Außenpolitisch katapultierte der nur 1,54 Meter große fanatische Visionär den Iran in den vergangenen zwölf Monaten mit seiner unnachgiebigen Haltung im Atomstreit, seinem anti-westlichen Kurs und den Hasstiraden gegen Israel ("muss von der Landkarte getilgt werden", "der Holocaust ist ein Mythos") zunehmend in die Isolation.

Der kalkulierte

Rundumschlag

"Alle Brücken, die sein Vorgänger Mohamad Khatami in acht Jahren mühevoll zum Westen aufgebaut hatte, vermochte Ahmadi-Nejad in wenigen Sätzen zu zerschlagen", bilanziert ein französischer Diplomat nüchtern. Bei all diesen spektakulären Ausfällen handelt es sich nicht um Entgleisungen eines unbedarften Außenseiters oder gar eines Irren. Seine Attacken folgen den Mustern einer geschlossenen Weltanschauung und dienen klar kalkulierten Zielen.

Sie sind immer dazu ausgerichtet, sich an sein großes Idol, dem Revolutionsführer Ayatollah Ruhollah Khomeini, anzulehnen. Das heißt einerseits, den Iran zu den Wurzeln der Revolution von 1979 zurückzuführen und andererseits, durch eine provokative Außenpolitik von innenpolitischen Krisen abzulenken.

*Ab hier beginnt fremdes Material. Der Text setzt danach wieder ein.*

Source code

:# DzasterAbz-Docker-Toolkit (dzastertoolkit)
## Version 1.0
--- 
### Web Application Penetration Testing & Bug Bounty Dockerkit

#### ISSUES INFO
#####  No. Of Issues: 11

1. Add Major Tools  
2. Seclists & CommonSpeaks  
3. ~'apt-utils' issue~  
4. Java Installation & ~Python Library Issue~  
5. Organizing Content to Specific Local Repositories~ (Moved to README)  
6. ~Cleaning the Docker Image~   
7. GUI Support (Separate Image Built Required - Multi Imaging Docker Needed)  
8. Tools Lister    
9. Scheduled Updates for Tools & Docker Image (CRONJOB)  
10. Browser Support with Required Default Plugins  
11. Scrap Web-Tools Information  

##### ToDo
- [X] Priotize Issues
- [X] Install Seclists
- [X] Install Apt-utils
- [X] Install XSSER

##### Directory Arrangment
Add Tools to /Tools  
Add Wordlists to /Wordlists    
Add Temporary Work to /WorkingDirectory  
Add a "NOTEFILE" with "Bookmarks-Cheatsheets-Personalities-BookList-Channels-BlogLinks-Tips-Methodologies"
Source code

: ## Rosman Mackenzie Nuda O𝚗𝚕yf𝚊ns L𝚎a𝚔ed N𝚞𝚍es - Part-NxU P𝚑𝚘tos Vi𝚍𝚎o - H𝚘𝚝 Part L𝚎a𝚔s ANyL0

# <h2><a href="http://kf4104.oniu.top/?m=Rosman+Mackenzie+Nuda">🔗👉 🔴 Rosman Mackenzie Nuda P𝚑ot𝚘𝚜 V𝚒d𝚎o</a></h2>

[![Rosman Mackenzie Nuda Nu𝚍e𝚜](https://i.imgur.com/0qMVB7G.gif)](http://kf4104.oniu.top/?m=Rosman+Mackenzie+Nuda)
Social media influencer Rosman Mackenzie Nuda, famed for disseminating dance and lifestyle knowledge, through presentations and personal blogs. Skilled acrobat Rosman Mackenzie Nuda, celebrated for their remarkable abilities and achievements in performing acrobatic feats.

Während man bei Khatami gewohnt war, dass er - wenngleich vergeblich - versuchte, die Öffnung zum Westen im Einklang mit dem strikten Reglement des Mullahregimes zu bringen (wichtige Entscheidungen traf ohnehin nur der Wächterrat mit Ayatollah Khamenei), versteht es Ahmadi-Nejad, trotz seines beschränkten Handlungsspielraumes vortrefflich, nicht nur den Westen vor den Kopf zu stoßen, sondern auch die Mullah-Elite etwa mit der Überprüfung der Finanzen des Ölministeriums.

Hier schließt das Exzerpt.